Seminar on China’s Belt and Road initiative, at The Vivekananda International Foundation, 8 April 2019
Opening Remarks by Dr. Arvind Gupta, Director, VIF

China is holding a high-profile meeting of the Belt and Road Initiative (BRI) for on 27th April in Beijing. According to the Chinese media reports, over hundred countries will be represented at the meeting. Since the first meeting of the forum held in 2017, in which India did not participate, the BRI has covered over 200 projects in 70 countries. Italy and Luxembourg were the latest in Europe to have endorsed Belton Road initiative.
The Chinese have been promoting the BRI, a $ 1 trillion initiative spread over 60 countries, as the initiative aimed at providing funding to country’s deficit in infrastructure. They deny that there are any geopolitical motives behind the initiative. As the New York Times put it, BRI is “global commerce on Chinese terms”.
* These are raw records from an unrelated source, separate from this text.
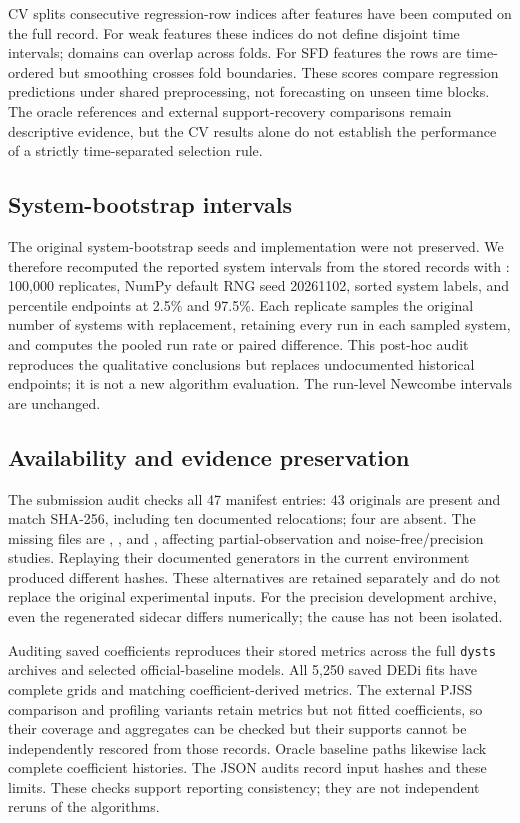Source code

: CV splits consecutive regression-row indices after features have been computed on the full record. For weak features these indices do not define disjoint time intervals; domains can overlap across folds. For SFD features the rows are time-ordered but smoothing crosses fold boundaries. These scores compare regression predictions under shared preprocessing, not forecasting on unseen time blocks. The oracle references and external support-recovery comparisons remain descriptive evidence, but the CV results alone do not establish the performance of a strictly time-separated selection rule.

\subsection{System-bootstrap intervals}
\label{app:bootstrap}
The original system-bootstrap seeds and implementation were not preserved. We therefore recomputed the reported system intervals from the stored records with : 100{,}000 replicates, NumPy default RNG seed 20261102, sorted system labels, and percentile endpoints at 2.5\% and 97.5\%. Each replicate samples the original number of systems with replacement, retaining every run in each sampled system, and computes the pooled run rate or paired difference. This post-hoc audit reproduces the qualitative conclusions but replaces undocumented historical endpoints; it is not a new algorithm evaluation. The run-level Newcombe intervals are unchanged.

\subsection{Availability and evidence preservation}
\label{app:data-audit}
The submission audit checks all 47 manifest entries: 43 originals are present and match SHA-256, including ten documented relocations; four are absent. The missing files are , ,  and , affecting partial-observation and noise-free/precision studies. Replaying their documented generators in the current environment produced different hashes. These alternatives are retained separately and do not replace the original experimental inputs. For the precision development archive, even the regenerated sidecar differs numerically; the cause has not been isolated.

Auditing saved coefficients reproduces their stored metrics across the full \texttt{dysts} archives and selected official-baseline models. All 5{,}250 saved DEDi fits have complete grids and matching coefficient-derived metrics. The external PJSS comparison and profiling variants retain metrics but not fitted coefficients, so their coverage and aggregates can be checked but their supports cannot be independently rescored from those records. Oracle baseline paths likewise lack complete coefficient histories. The JSON audits record input hashes and these limits. These checks support reporting consistency; they are not independent reruns of the algorithms.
The Chinese media has noted that India might boycott the second meeting of the forum. These reports, however, warn India that it will lose out on the vast economic opportunities that the BRI provides to India. Some reports have suggested that India will eventually join the BRI.

Push Back against BRI

The BRI has proved to be controversial because of its opaque nature, onerous terms and conditions and the debt traps it has created in countries like Sri Lanka. Several countries like Myanmar and Malaysia have reviewed some of the projects under BRI. The BRI has also been criticised on the grounds that it tends to favour the Chinese companies and also help China to export its surplus manufacturing capabilities. Concerns over the nature of BRI projects have been expressed in evil Pakistan which is one of the main beneficiaries of the BRI linked China Pakistan economic corridor. But despite these concerns, it is also apparent that more and more countries are being attracted to the BRI.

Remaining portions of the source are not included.